# SQL Console: Query Hugging Face datasets in your browser

You can run SQL queries on the dataset in the browser using the SQL Console. The SQL Console is powered by [DuckDB](https://duckdb.org/) WASM and runs entirely in the browser. You can access the SQL Console from the Data Studio.

    
    

    To learn more about the SQL Console, see the SQL Console blog post.

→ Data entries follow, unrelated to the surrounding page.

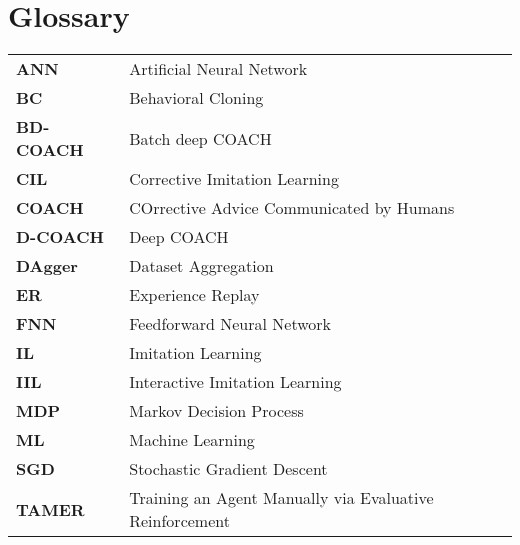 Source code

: \chapter{Glossary}
\label{appendix:glossary}

\begin{tabular}{ll}
  \textbf{ANN}  &  Artificial Neural Network\\
    \textbf{BC}  & Behavioral Cloning\\
    \textbf{BD-COACH}  &  Batch deep COACH\\
  \textbf{CIL}  &  Corrective Imitation Learning\\
    \textbf{COACH}  &  COrrective Advice Communicated by Humans\\
    
      \textbf{D-COACH}  &  Deep COACH\\
        \textbf{DAgger}  &  Dataset Aggregation\\
    \textbf{ER}  &  Experience Replay\\
   \textbf{FNN}  &  Feedforward Neural Network\\
  \textbf{IL}  &  Imitation Learning\\
  \textbf{IIL}  &  Interactive Imitation Learning\\
    \textbf{MDP}  &  Markov Decision Process\\
  \textbf{ML}  &  Machine Learning\\
    \textbf{SGD}  &  Stochastic Gradient Descent\\
    \textbf{TAMER}  &  Training an Agent Manually via Evaluative Reinforcement\\




\end{tabular}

Through the SQL Console, you can:

- Run [DuckDB SQL queries](https://duckdb.org/docs/sql/query_syntax/select) on the dataset (_checkout [SQL Snippets](https://huggingface.co/spaces/cfahlgren1/sql-snippets) for useful queries_) 
- Share results of the query with others via a link (_check out [this example](https://huggingface.co/datasets/gretelai/synthetic-gsm8k-reflection-405b?sql_console=true&sql=FROM+histogram%28%0A++train%2C%0A++topic%2C%0A++bin_count+%3A%3D+10%0A%29)_) 
- Download the results of the query to a Parquet or CSV file 
- Embed the results of the query in your own webpage using an iframe 
- Query datasets with natural language

> [!TIP]
> You can also use the DuckDB locally through the CLI to query the dataset via the `hf://` protocol. See the DuckDB Datasets documentation for more information. The SQL Console provides a convenient `Copy to DuckDB CLI` button that generates the SQL query for creating views and executing your query in the DuckDB CLI.

## Examples

### Filtering

The SQL Console makes filtering datasets really easy. For example, if you want to filter the `SkunkworksAI/reasoning-0.01` dataset for instructions and responses with a reasoning length of at least 10, you can use the following query:

    
    

Here's the SQL to sort by length of the reasoning
```sql
SELECT *
FROM train
WHERE LENGTH(reasoning_chains) > 10;
```

### Histogram

Many dataset authors choose to include statistics about the distribution of the data in the dataset. Using the DuckDB `histogram` function, we can plot a histogram of a column's values.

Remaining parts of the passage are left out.